Em virtude dos efeitos no organismo e os sofrimentos que a epidemia da solidão provoca na população, seu enfrentamento é uma urgência nas políticas de saúde pública. Cantilino avalia que o setor tem um papel essencial e muitas vezes negligenciado. “Isso começa por ampliar o acesso aos serviços de saúde mental nos postos de saúde e fortalecer os CAPS (Centros de Atenção Psicossocial), que são fundamentais no acolhimento de quem sofre emocionalmente”.
Apostar na capacitação dos profissionais da atenção primária é outra recomendação para o fortalecimento das políticas de saúde pública. Esse investimento é necessário para que o sistema consiga reconhecer precocemente os sinais de sofrimento psíquico e encaminhar os casos de forma adequada.
A promoção ativa do encontro entre as pessoas, utilizando inclusive os próprios espaços públicos, é o que Cantilino e Elizete Maciel consideram o aspecto mais transformador. Entre as estratégias estão o estímulo aos grupos de convivência para idosos, a promoção de oficinas culturais, atividades em escolas e praças.

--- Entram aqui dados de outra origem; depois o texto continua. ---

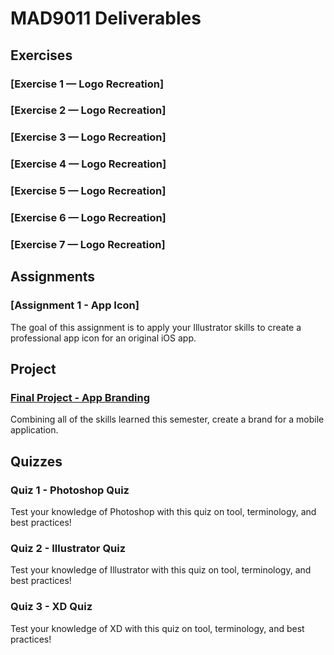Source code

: # MAD9011 Deliverables

## Exercises

<!-- ### [Exercise 1 — Logo Recreation](./exercises/ex-1)

<Badge text="Section 010: Tuesday, September 21, 2021 @ 7pm" />
<Badge text="Section 020: Wednesday, September 22, 2021 @ 7pm" type="error" />
The goal of this exercise is to learn how basic shapes can be used to create logos and other designs. -->

### [Exercise 1 — Logo Recreation]

### [Exercise 2 — Logo Recreation]

### [Exercise 3 — Logo Recreation]

### [Exercise 4 — Logo Recreation]

### [Exercise 5 — Logo Recreation]

### [Exercise 6 — Logo Recreation]

### [Exercise 7 — Logo Recreation]

## Assignments

<!-- ### [Assignment 1 - App Icon](./assignments/assignment-1)

<Badge text="Section 010: Tuesday, October 12, 2021 @ 7pm" />
<Badge text="Section 020: Wednesday, October 13, 2021 @ 7pm" type="error" />
The goal of this assignment is to apply your Illustrator skills to create a professional app icon for an original iOS app. -->

### [Assignment 1 - App Icon]

<Badge text="Section 010:" />
<Badge text="Section 020: " type="error" />
The goal of this assignment is to apply your Illustrator skills to create a professional app icon for an original iOS app.

## Project

### [Final Project - App Branding](./assignments/assignment-3)

<Badge text="Section 010: " />
<Badge text="Section 020: " type="error" />
Combining all of the skills learned this semester, create a brand for a mobile application.

<!-- ## Discussions

### Discussion 1 - App Icon Feedback

<Badge text="Section 010: Tuesday, October 5, 2021 @ 7pm" />
<Badge text="Section 020: Wednesday, October 6, 2021 @ 7pm" type="error" />
Post your draft of your App Icon assignment to receive and give feedback to your peers. -->

## Quizzes

### Quiz 1 - Photoshop Quiz

<Badge text="Due:" />
<Badge text="Due:" type="error" />
Test your knowledge of Photoshop with this quiz on tool, terminology, and best practices!

### Quiz 2 - Illustrator Quiz

<Badge text="Due:" />
<Badge text="Due:" type="error" />
Test your knowledge of Illustrator with this quiz on tool, terminology, and best practices!

### Quiz 3 - XD Quiz

<Badge text="Due:" />
<Badge text="Due:" type="error" />
Test your knowledge of XD with this quiz on tool, terminology, and best practices!
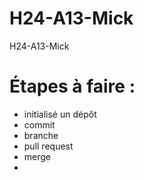 # H24-A13-Mick
H24-A13-Mick

# Étapes à faire :
- initialisé un dépôt
- commit
- branche
- pull request
- merge
- 
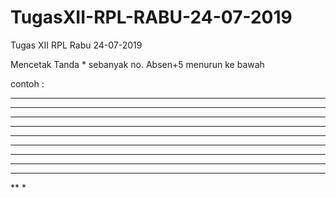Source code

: # TugasXII-RPL-RABU-24-07-2019
Tugas XII RPL Rabu 24-07-2019

Mencetak Tanda * sebanyak no. Absen+5 menurun ke bawah

contoh :
***********
**********
*********
********
*******
******
*****
****
***
**
*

“São ações que fortalecem os laços sociais e criam senso de conexão. A vocação original da cidade sempre foi o agrupamento humano, o convívio, o compartilhar da vida em comunidade. Quando o tecido social urbano se rompe, perdemos a vizinhança, o tempo para conversar ou simplesmente a sensação de que pertencemos a um lugar, adoecemos coletivamente. Portanto, fomentar políticas públicas que resgatem essa dimensão social da cidade é, também, cuidar da saúde mental da população. Reconectar pessoas é uma forma concreta de promover saúde”, explica Amaury Cantilino.
A psicóloga sugere ainda uma atenção à conexão desses idosos com oportunidades de uso das novas ferramentas digitais e o investimento no cuidado integral com a terceira idade. “É preciso manter a pessoa idosa engajada, estimulada, acolhida, promovendo ações para aprendizagem de tecnologia e de estimulação cognitiva, além dos cuidados com a saúde emocional e física. A longevidade é poder envelhecer com dignidade, é poder ir e vir, é a garantia de uma vivência compartilhada entre a sociedade, a família e os espaços coletivos que podem gerar novos caminhos de uma relação de amizade, de afeto e de amor”, declarou Elizete.
Mais do que um sentimento individual, a solidão se revela hoje como um desafio coletivo, com impactos profundos na vida em sociedade. Reconhecer sua gravidade e promover vínculos reais entre as pessoas, seja em casa, nas cidades ou nos serviços públicos, é um passo essencial para construir um futuro com mais conexão e bem-estar.